National Assembly Complex
The National Assembly on Wednesday expressed concerns over the wide gap between recurrent and capital expenditures in the 2024 budget, citing the low level of fund releases for capital projects as a major obstacle to achieving tangible development.
At a joint session between the Chairmen of Senate and House Committees on Appropriations and the Presidential Economic Team to review the 2025 Appropriation Bill, Senator Solomon Adeola and Hon. Abubakar Bichi called for increased funding for capital projects in the ongoing 2024 budget.
They argued that capital projects are the most direct way for Nigerians to benefit from government activities, as recurrent expenditures primarily serve a limited segment of the population.
The 2024 fiscal year, initially pegged at N28.7tn, was revised upward to N35.06tn to accommodate N3.2tn for “Renewed Hope” infrastructure projects and N3tn for additional recurrent expenditures.
These adjustments were approved following a request by President Bola Tinubu to address critical infrastructure needs and operational demands.
Despite the budget expansion, the 2024 budget performance has been underwhelming, according to a report by the Minister of Finance and Coordinating Minister of the Economy, Wale Edun.

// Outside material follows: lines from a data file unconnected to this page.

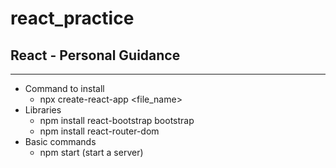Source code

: # react_practice
## React - Personal Guidance
---
- Command to install
  - npx create-react-app <file_name>
- Libraries
  - npm install react-bootstrap bootstrap
  - npm install react-router-dom 
- Basic commands
  - npm start (start a server)  
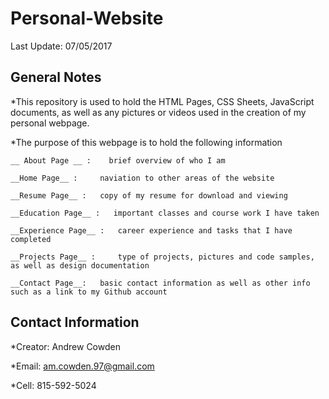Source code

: # Personal-Website

Last Update: 07/05/2017

## General Notes

*This repository is used to hold the HTML Pages, CSS Sheets, JavaScript documents, as well as any pictures or videos used in the creation of my personal webpage.

*The purpose of this webpage is to hold the following information

    __ About Page __ :    brief overview of who I am
    
    __Home Page__ :     naviation to other areas of the website
    
    __Resume Page__ :   copy of my resume for download and viewing
    
    __Education Page__ :   important classes and course work I have taken
    
    __Experience Page__ :   career experience and tasks that I have completed
    
    __Projects Page__ :     type of projects, pictures and code samples, as well as design documentation
    
    __Contact Page__:   basic contact information as well as other info such as a link to my Github account
    

## Contact Information

*Creator: Andrew Cowden

*Email: am.cowden.97@gmail.com

*Cell: 815-592-5024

The report revealed that while recurrent expenditures achieved a 43% implementation rate, capital expenditures lagged significantly at only 25%.
Senator Adeola, representing Ogun West Senatorial District, called for a drastic shift in the budget structure, advocating for a 60:40 ratio between recurrent and capital expenditures, compared to the current 80:20 ratio.
“Capital releases to MDAs drive economic activities and development across the nation. The non-release of funds for capital projects is a significant factor in the poor performance of the 2024 budget so far. Funds must be released to avoid abandoned projects and ensure the success of the Renewed Hope Agenda,” Adeola stated.
He emphasised that MDAs must not approach their 2025 budget defence with records of poor performance in implementing their capital mandates.
Bichi echoed these sentiments, highlighting the disproportionate impact of recurrent expenditures.
 “Most recurrent expenditure items, which have achieved near 100% implementation, directly benefit only about 10% of the population. In contrast, capital projects in healthcare, education, infrastructure, and energy directly benefit the majority of over 200 million Nigerians,” he said.
The finance minister, Edun, acknowledged the backlog of capital releases awaiting funding but cautioned against reverting to unsustainable spending practices, referencing recent fiscal crises in France and Germany as cautionary tales.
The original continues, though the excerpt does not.